## What needs to be done
Which lines in the entries below contain the string "left"? Show each of them in full.

[Collected data]
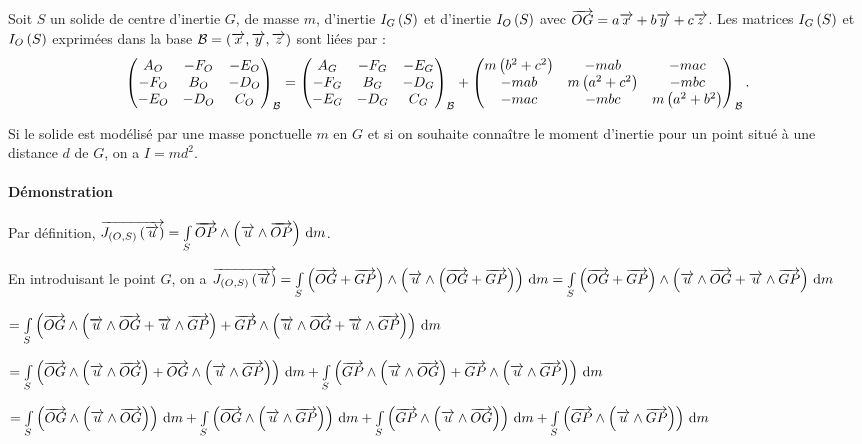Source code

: \documentclass[10pt,fleqn]{article} %
\begin{document}
\begin{theorem}
Soit $S$ un solide de centre d'inertie $G$, de masse $m$, d'inertie $\inertie{G}{S}$ et d'inertie $\inertie{O}{S}$ avec $\vect{OG}=a\vect{x}+b\vect{y}+c\vect{z}$. Les matrices $\inertie{G}{S}$ et $\inertie{O}{S}$ exprimées dans la base $\mathcal{B}=\base{x}{y}{z}$ sont liées par : 
$$
\matinertie{A_O}{B_O}{C_O}{-D_O}{-E_O}{-F_O}{\mathcal{B}}
= \matinertie{A_G}{B_G}{C_G}{-D_G}{-E_G}{-F_G}{\mathcal{B}}
+ \matinertie{m\left(b^2+c^2\right)}{m\left(a^2+c^2\right)}{m\left(a^2+b^2\right)}{-mbc}{-mac}{-mab}{\mathcal{B}}.
$$


Si le solide est modélisé par une masse ponctuelle $m$ en $G$ et si on souhaite connaître le moment d'inertie pour un point situé à une distance $d$ de $G$, on a $I=md^2$.

\end{theorem}

\paragraph*{Démonstration}

Par définition, 
$\vect{J_{\left(O,S\right)}\left(\vect{u}\right)} 
= \int\limits_{S} \vect{OP}\wedge \left(\vect{u}\wedge \vect{OP}\right)\,\dd m
$. 

En introduisant le point $G$, on a 
$\vect{J_{\left(O,S\right)}\left(\vect{u}\right)} 
= \int\limits_{S} \left(\vect{OG}+\vect{GP} \right) \wedge \left(\vect{u}\wedge \left(\vect{OG}+\vect{GP} \right) \right)\,\dd m
= \int\limits_{S} \left(\vect{OG}+\vect{GP} \right) \wedge \left(\vect{u}\wedge\vect{OG}+\vect{u}\wedge \vect{GP} \right)\,\dd m
$
 
$= \int\limits_{S} \left(\vect{OG} \wedge \left(\vect{u}\wedge\vect{OG}+\vect{u}\wedge \vect{GP} \right) +\vect{GP}\wedge \left(\vect{u}\wedge\vect{OG}+\vect{u}\wedge \vect{GP} \right) \right) \,\dd m
$ 

$= \int\limits_{S} \left(\vect{OG} \wedge \left(\vect{u}\wedge\vect{OG}\right) +\vect{OG} \wedge \left(\vect{u}\wedge \vect{GP} \right) \right) \,\dd m+ \int\limits_{S} \left( \vect{GP}\wedge \left(\vect{u}\wedge\vect{OG}\right)+\vect{GP}\wedge \left(\vect{u}\wedge \vect{GP} \right) \right) \,\dd m
$ 


$= \int\limits_{S} \left(\vect{OG} \wedge \left(\vect{u}\wedge\vect{OG}\right) \right) \,\dd m
+\int\limits_{S} \left(\vect{OG} \wedge \left(\vect{u}\wedge \vect{GP} \right) \right) \,\dd m
+\int\limits_{S} \left( \vect{GP}\wedge \left(\vect{u}\wedge\vect{OG}\right)\right) \,\dd m
+\int\limits_{S} \left(\vect{GP}\wedge \left(\vect{u}\wedge \vect{GP} \right) \right) \,\dd m
$ 
\end{document}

## Result for this task
+ \matinertie{m\left(b^2+c^2\right)}{m\left(a^2+c^2\right)}{m\left(a^2+b^2\right)}{-mbc}{-mac}{-mab}{\mathcal{B}}.
$\vect{J_{\left(O,S\right)}\left(\vect{u}\right)} 
= \int\limits_{S} \vect{OP}\wedge \left(\vect{u}\wedge \vect{OP}\right)\,\dd m
$\vect{J_{\left(O,S\right)}\left(\vect{u}\right)} 
= \int\limits_{S} \left(\vect{OG}+\vect{GP} \right) \wedge \left(\vect{u}\wedge \left(\vect{OG}+\vect{GP} \right) \right)\,\dd m
= \int\limits_{S} \left(\vect{OG}+\vect{GP} \right) \wedge \left(\vect{u}\wedge\vect{OG}+\vect{u}\wedge \vect{GP} \right)\,\dd m
$= \int\limits_{S} \left(\vect{OG} \wedge \left(\vect{u}\wedge\vect{OG}+\vect{u}\wedge \vect{GP} \right) +\vect{GP}\wedge \left(\vect{u}\wedge\vect{OG}+\vect{u}\wedge \vect{GP} \right) \right) \,\dd m
$= \int\limits_{S} \left(\vect{OG} \wedge \left(\vect{u}\wedge\vect{OG}\right) +\vect{OG} \wedge \left(\vect{u}\wedge \vect{GP} \right) \right) \,\dd m+ \int\limits_{S} \left( \vect{GP}\wedge \left(\vect{u}\wedge\vect{OG}\right)+\vect{GP}\wedge \left(\vect{u}\wedge \vect{GP} \right) \right) \,\dd m
$= \int\limits_{S} \left(\vect{OG} \wedge \left(\vect{u}\wedge\vect{OG}\right) \right) \,\dd m
+\int\limits_{S} \left(\vect{OG} \wedge \left(\vect{u}\wedge \vect{GP} \right) \right) \,\dd m
+\int\limits_{S} \left( \vect{GP}\wedge \left(\vect{u}\wedge\vect{OG}\right)\right) \,\dd m
+\int\limits_{S} \left(\vect{GP}\wedge \left(\vect{u}\wedge \vect{GP} \right) \right) \,\dd m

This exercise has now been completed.